### DATA FOR THIS EXERCISE ###

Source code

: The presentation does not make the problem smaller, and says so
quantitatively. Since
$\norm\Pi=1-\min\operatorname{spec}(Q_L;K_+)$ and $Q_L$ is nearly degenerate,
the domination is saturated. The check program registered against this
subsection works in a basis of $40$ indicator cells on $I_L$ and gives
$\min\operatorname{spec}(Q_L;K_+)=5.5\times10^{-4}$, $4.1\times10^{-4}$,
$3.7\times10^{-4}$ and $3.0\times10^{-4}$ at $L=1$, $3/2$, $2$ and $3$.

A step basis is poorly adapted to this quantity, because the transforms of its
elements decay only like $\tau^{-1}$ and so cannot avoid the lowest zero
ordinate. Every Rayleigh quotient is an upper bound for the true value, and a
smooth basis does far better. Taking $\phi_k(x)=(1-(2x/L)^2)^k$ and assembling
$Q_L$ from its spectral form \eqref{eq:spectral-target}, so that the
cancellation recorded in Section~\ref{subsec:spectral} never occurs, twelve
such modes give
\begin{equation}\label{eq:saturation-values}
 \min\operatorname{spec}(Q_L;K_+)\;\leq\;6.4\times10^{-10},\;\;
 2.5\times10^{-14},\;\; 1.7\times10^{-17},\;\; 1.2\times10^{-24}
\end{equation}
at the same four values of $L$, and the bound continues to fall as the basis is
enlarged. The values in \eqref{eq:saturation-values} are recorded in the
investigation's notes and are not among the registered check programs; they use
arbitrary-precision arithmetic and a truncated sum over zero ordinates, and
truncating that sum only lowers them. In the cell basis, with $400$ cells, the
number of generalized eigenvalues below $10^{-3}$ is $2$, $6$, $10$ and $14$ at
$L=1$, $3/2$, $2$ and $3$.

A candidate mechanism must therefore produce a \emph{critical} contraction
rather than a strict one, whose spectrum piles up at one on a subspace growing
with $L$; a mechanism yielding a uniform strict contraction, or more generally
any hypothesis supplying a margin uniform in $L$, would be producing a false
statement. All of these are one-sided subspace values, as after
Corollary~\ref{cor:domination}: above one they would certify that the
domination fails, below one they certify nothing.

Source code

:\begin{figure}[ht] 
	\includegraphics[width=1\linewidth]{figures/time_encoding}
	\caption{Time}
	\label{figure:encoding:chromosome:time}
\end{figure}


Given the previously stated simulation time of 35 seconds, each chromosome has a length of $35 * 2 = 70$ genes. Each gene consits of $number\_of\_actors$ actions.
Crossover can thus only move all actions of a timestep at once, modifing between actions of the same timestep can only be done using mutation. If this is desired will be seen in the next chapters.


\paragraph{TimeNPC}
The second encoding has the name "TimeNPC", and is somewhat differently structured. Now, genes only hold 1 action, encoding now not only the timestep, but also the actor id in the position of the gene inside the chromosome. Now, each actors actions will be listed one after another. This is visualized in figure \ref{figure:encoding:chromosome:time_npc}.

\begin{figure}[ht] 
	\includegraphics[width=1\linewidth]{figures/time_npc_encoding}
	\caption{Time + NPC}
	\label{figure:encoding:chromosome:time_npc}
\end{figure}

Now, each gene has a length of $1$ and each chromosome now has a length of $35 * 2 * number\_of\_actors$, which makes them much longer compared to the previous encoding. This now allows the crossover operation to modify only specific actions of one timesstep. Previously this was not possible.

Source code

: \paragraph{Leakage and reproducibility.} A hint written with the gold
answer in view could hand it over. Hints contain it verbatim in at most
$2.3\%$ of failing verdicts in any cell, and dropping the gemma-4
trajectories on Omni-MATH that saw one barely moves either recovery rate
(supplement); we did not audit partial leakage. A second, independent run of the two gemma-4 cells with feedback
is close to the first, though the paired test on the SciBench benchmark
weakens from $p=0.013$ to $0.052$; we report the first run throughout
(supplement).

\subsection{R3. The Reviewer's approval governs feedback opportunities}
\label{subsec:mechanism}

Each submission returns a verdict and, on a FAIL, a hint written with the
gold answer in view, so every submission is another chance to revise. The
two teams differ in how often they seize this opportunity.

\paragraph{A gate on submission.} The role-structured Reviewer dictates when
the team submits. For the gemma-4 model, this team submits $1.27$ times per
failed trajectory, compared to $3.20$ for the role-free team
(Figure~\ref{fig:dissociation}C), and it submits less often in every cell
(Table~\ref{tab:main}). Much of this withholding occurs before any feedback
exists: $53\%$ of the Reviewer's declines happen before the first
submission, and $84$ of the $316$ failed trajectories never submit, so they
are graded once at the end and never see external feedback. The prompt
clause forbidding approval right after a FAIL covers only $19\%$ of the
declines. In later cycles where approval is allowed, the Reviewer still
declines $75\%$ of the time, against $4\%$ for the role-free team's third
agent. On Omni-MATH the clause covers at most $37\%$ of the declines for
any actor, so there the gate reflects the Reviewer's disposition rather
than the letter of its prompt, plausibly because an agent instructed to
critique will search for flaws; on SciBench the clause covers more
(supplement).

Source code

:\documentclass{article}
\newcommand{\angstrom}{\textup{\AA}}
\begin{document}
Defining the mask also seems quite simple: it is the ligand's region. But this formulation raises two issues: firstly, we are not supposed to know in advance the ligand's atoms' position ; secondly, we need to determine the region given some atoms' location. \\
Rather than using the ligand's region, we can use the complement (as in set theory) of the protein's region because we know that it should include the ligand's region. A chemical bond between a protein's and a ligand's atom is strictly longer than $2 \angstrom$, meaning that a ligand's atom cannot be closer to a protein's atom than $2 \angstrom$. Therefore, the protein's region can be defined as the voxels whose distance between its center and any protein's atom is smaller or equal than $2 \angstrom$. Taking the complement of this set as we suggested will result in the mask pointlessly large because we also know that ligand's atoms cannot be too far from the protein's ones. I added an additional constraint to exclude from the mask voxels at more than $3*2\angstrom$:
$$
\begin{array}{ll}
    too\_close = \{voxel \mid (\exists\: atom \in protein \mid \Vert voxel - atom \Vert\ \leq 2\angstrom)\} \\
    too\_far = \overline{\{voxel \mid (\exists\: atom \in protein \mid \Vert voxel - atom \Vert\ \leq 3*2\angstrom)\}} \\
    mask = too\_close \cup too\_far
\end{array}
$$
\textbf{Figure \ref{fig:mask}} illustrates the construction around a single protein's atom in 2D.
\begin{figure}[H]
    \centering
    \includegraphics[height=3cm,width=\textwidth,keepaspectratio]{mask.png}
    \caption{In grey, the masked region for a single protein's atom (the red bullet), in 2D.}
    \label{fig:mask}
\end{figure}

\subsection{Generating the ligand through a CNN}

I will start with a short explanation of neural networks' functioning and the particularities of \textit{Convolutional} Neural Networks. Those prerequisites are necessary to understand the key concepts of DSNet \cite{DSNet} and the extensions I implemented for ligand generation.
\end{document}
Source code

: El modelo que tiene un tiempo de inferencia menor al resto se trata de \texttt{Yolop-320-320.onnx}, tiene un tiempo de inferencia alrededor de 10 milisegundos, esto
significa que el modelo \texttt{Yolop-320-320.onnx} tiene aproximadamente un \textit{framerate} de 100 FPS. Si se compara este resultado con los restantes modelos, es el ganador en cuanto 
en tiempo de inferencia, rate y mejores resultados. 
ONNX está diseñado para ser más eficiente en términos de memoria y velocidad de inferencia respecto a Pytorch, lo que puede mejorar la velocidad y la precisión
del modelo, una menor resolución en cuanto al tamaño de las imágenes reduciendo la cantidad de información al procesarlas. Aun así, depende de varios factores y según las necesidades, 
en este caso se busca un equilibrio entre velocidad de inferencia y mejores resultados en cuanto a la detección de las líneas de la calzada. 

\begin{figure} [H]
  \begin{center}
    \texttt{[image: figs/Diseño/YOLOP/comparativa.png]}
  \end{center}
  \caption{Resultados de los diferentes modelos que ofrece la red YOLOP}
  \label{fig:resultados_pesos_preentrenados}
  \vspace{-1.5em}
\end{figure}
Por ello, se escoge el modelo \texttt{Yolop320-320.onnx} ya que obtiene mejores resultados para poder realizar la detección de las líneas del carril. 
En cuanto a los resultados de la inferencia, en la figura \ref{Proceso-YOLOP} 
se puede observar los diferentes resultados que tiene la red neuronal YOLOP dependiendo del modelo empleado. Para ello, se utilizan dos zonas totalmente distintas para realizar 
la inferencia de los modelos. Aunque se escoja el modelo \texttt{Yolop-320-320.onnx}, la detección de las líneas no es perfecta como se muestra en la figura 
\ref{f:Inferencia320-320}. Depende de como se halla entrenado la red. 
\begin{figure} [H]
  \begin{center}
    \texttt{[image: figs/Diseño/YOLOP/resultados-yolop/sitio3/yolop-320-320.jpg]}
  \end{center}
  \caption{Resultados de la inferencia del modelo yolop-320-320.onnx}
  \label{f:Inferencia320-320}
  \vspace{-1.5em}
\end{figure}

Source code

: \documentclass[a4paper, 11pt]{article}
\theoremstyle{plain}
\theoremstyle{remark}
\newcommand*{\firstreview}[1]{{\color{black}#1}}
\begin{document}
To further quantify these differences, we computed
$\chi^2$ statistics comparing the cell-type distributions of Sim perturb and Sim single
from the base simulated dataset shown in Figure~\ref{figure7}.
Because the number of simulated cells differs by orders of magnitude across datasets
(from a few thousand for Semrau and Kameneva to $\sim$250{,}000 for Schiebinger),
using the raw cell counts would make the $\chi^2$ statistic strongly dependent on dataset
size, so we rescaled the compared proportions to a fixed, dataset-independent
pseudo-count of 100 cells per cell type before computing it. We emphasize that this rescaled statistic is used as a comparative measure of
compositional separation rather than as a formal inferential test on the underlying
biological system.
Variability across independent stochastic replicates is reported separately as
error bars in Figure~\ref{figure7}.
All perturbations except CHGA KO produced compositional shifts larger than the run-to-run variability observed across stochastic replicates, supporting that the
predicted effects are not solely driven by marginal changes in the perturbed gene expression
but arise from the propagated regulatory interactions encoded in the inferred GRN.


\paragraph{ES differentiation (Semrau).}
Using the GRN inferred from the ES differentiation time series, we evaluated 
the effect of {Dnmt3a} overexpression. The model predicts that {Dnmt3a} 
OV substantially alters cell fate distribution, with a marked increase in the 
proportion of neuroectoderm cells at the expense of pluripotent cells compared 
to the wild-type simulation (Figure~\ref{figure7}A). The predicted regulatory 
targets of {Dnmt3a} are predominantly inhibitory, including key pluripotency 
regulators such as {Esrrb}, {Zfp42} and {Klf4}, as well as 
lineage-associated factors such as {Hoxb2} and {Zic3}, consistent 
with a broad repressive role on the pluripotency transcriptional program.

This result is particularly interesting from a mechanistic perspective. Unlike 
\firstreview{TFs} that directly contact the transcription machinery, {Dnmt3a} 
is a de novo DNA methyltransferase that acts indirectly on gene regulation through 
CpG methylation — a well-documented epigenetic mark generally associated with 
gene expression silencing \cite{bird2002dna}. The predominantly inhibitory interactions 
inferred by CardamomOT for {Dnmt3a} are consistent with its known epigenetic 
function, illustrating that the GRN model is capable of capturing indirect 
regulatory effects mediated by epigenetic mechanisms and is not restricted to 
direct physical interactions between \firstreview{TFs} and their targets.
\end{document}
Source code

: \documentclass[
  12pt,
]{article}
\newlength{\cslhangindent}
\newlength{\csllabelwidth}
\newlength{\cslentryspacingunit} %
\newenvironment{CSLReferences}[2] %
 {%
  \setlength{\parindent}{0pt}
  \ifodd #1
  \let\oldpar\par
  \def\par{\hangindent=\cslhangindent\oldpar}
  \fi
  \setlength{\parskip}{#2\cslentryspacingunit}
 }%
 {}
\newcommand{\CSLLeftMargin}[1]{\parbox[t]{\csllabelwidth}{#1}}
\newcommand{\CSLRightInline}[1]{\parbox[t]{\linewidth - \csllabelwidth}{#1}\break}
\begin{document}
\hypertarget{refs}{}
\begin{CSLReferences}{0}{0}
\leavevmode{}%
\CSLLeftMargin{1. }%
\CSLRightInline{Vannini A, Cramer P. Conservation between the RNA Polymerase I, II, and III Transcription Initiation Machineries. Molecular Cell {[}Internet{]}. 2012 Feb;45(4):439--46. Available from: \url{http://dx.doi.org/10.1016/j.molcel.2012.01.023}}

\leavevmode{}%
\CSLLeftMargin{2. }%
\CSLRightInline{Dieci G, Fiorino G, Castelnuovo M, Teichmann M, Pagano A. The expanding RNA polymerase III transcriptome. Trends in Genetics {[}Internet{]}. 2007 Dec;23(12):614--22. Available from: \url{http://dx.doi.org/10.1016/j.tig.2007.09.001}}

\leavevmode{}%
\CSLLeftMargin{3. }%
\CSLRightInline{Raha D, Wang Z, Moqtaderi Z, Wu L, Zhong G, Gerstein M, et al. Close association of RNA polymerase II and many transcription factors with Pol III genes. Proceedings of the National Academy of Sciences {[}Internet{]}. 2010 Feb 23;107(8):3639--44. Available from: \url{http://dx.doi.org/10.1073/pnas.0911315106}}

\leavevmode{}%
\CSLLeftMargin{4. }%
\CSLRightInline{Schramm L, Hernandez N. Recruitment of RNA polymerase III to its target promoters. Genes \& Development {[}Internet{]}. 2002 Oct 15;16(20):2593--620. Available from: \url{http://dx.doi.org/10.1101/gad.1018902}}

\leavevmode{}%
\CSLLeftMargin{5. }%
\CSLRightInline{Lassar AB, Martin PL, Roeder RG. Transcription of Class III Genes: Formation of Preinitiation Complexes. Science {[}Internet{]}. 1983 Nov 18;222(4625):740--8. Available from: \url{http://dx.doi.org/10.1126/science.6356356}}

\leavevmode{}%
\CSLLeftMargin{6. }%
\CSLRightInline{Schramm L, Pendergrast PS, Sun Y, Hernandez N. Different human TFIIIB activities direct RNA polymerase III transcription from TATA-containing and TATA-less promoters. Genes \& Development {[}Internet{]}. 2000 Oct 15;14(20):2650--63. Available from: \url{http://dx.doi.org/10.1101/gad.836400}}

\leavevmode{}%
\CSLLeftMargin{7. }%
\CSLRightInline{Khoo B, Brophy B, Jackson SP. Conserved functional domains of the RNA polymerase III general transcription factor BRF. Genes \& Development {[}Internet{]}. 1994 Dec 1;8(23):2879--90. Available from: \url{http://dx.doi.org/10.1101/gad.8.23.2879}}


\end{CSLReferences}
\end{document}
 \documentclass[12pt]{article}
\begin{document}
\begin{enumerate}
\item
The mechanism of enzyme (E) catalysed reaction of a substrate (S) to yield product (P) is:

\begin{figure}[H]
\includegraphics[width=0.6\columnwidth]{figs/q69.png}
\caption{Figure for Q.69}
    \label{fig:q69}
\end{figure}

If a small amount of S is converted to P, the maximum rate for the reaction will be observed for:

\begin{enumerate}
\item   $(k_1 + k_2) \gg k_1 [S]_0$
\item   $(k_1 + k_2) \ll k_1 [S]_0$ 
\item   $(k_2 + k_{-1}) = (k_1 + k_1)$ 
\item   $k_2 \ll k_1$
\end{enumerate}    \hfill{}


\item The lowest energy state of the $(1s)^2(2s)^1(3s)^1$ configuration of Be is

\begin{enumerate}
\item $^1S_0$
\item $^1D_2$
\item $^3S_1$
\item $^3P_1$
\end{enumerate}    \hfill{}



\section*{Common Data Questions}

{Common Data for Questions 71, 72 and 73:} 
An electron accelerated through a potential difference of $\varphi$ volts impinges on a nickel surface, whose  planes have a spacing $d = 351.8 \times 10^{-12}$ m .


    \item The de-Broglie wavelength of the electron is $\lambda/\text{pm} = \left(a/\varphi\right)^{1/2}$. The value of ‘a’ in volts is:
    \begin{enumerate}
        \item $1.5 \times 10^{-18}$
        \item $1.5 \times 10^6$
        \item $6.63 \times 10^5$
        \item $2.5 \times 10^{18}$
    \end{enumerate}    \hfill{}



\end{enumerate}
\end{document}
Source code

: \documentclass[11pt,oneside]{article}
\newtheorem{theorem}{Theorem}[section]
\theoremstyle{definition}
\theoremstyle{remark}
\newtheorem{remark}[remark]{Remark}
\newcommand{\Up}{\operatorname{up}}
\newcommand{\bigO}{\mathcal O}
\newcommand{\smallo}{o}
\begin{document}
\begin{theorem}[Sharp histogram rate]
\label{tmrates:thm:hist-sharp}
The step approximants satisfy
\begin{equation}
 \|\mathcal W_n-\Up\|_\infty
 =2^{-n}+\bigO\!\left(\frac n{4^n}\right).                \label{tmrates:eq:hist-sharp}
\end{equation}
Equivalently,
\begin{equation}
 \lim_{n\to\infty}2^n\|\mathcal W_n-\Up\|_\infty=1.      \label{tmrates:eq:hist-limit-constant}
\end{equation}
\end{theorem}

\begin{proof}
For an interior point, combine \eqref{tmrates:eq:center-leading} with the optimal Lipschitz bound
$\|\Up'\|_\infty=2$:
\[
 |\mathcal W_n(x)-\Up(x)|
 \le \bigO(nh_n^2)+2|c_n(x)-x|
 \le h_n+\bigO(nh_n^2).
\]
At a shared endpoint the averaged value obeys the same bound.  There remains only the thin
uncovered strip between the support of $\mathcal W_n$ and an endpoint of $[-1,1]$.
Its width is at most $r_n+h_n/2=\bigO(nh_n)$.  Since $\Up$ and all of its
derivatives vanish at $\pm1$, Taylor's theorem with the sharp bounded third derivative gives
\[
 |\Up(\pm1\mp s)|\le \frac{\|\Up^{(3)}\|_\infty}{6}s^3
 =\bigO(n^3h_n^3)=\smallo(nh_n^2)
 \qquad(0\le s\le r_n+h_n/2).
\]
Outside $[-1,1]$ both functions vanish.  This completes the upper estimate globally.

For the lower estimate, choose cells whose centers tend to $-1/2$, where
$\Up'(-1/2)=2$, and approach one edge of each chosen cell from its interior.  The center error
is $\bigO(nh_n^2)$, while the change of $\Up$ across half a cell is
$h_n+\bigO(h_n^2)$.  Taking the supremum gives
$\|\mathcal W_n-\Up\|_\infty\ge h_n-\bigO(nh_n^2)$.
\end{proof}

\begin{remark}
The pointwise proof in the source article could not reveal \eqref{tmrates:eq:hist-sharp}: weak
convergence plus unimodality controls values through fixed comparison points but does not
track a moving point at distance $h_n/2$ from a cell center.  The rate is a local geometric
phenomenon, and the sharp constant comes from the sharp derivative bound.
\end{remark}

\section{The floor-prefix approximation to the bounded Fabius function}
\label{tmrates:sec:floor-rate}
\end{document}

###

Stopping at the line containing "A candidate mechanism", please repeat exactly every line from the very start of the entries, that line included, and nothing more.

THE COMPLETED TASK
Source code

: The presentation does not make the problem smaller, and says so
quantitatively. Since
$\norm\Pi=1-\min\operatorname{spec}(Q_L;K_+)$ and $Q_L$ is nearly degenerate,
the domination is saturated. The check program registered against this
subsection works in a basis of $40$ indicator cells on $I_L$ and gives
$\min\operatorname{spec}(Q_L;K_+)=5.5\times10^{-4}$, $4.1\times10^{-4}$,
$3.7\times10^{-4}$ and $3.0\times10^{-4}$ at $L=1$, $3/2$, $2$ and $3$.

A step basis is poorly adapted to this quantity, because the transforms of its
elements decay only like $\tau^{-1}$ and so cannot avoid the lowest zero
ordinate. Every Rayleigh quotient is an upper bound for the true value, and a
smooth basis does far better. Taking $\phi_k(x)=(1-(2x/L)^2)^k$ and assembling
$Q_L$ from its spectral form \eqref{eq:spectral-target}, so that the
cancellation recorded in Section~\ref{subsec:spectral} never occurs, twelve
such modes give
\begin{equation}\label{eq:saturation-values}
 \min\operatorname{spec}(Q_L;K_+)\;\leq\;6.4\times10^{-10},\;\;
 2.5\times10^{-14},\;\; 1.7\times10^{-17},\;\; 1.2\times10^{-24}
\end{equation}
at the same four values of $L$, and the bound continues to fall as the basis is
enlarged. The values in \eqref{eq:saturation-values} are recorded in the
investigation's notes and are not among the registered check programs; they use
arbitrary-precision arithmetic and a truncated sum over zero ordinates, and
truncating that sum only lowers them. In the cell basis, with $400$ cells, the
number of generalized eigenvalues below $10^{-3}$ is $2$, $6$, $10$ and $14$ at
$L=1$, $3/2$, $2$ and $3$.

A candidate mechanism must therefore produce a \emph{critical} contraction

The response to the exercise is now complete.